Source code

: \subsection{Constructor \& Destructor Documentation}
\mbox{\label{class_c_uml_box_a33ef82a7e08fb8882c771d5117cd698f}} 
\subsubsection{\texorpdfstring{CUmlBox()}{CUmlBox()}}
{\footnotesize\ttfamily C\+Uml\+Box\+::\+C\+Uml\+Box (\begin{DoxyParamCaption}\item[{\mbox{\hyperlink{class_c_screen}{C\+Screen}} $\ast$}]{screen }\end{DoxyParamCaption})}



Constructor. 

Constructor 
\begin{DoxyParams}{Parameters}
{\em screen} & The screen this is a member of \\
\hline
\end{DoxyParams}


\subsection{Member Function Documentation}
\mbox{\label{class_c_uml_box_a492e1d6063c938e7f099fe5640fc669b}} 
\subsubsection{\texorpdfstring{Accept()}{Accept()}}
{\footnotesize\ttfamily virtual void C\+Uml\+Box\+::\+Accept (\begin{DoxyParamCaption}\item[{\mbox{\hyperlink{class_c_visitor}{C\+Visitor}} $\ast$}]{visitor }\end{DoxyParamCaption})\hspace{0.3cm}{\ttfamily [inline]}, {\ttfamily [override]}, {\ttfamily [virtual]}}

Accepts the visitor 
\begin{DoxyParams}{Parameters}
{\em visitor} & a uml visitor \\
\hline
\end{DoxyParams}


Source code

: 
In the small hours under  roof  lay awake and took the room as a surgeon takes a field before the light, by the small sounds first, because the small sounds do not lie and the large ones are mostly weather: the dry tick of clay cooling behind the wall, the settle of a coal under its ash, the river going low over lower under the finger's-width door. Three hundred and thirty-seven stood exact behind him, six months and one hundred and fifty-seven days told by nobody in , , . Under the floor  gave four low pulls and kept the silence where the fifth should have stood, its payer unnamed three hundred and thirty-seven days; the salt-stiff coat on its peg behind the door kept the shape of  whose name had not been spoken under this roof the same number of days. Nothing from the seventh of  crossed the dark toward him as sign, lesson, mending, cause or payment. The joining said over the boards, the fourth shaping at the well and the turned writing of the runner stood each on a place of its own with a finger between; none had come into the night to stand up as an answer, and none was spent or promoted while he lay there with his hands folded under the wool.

--------------------------------------------------

The records need to be set down again without a single difference.

Expected answer:
Source code

: \subsection{Constructor \& Destructor Documentation}
\mbox{\label{class_c_uml_box_a33ef82a7e08fb8882c771d5117cd698f}} 
\subsubsection{\texorpdfstring{CUmlBox()}{CUmlBox()}}
{\footnotesize\ttfamily C\+Uml\+Box\+::\+C\+Uml\+Box (\begin{DoxyParamCaption}\item[{\mbox{\hyperlink{class_c_screen}{C\+Screen}} $\ast$}]{screen }\end{DoxyParamCaption})}



Constructor. 

Constructor 
\begin{DoxyParams}{Parameters}
{\em screen} & The screen this is a member of \\
\hline
\end{DoxyParams}


\subsection{Member Function Documentation}
\mbox{\label{class_c_uml_box_a492e1d6063c938e7f099fe5640fc669b}} 
\subsubsection{\texorpdfstring{Accept()}{Accept()}}
{\footnotesize\ttfamily virtual void C\+Uml\+Box\+::\+Accept (\begin{DoxyParamCaption}\item[{\mbox{\hyperlink{class_c_visitor}{C\+Visitor}} $\ast$}]{visitor }\end{DoxyParamCaption})\hspace{0.3cm}{\ttfamily [inline]}, {\ttfamily [override]}, {\ttfamily [virtual]}}

Accepts the visitor 
\begin{DoxyParams}{Parameters}
{\em visitor} & a uml visitor \\
\hline
\end{DoxyParams}


Source code

: 
In the small hours under  roof  lay awake and took the room as a surgeon takes a field before the light, by the small sounds first, because the small sounds do not lie and the large ones are mostly weather: the dry tick of clay cooling behind the wall, the settle of a coal under its ash, the river going low over lower under the finger's-width door. Three hundred and thirty-seven stood exact behind him, six months and one hundred and fifty-seven days told by nobody in , , . Under the floor  gave four low pulls and kept the silence where the fifth should have stood, its payer unnamed three hundred and thirty-seven days; the salt-stiff coat on its peg behind the door kept the shape of  whose name had not been spoken under this roof the same number of days. Nothing from the seventh of  crossed the dark toward him as sign, lesson, mending, cause or payment. The joining said over the boards, the fourth shaping at the well and the turned writing of the runner stood each on a place of its own with a finger between; none had come into the night to stand up as an answer, and none was spent or promoted while he lay there with his hands folded under the wool.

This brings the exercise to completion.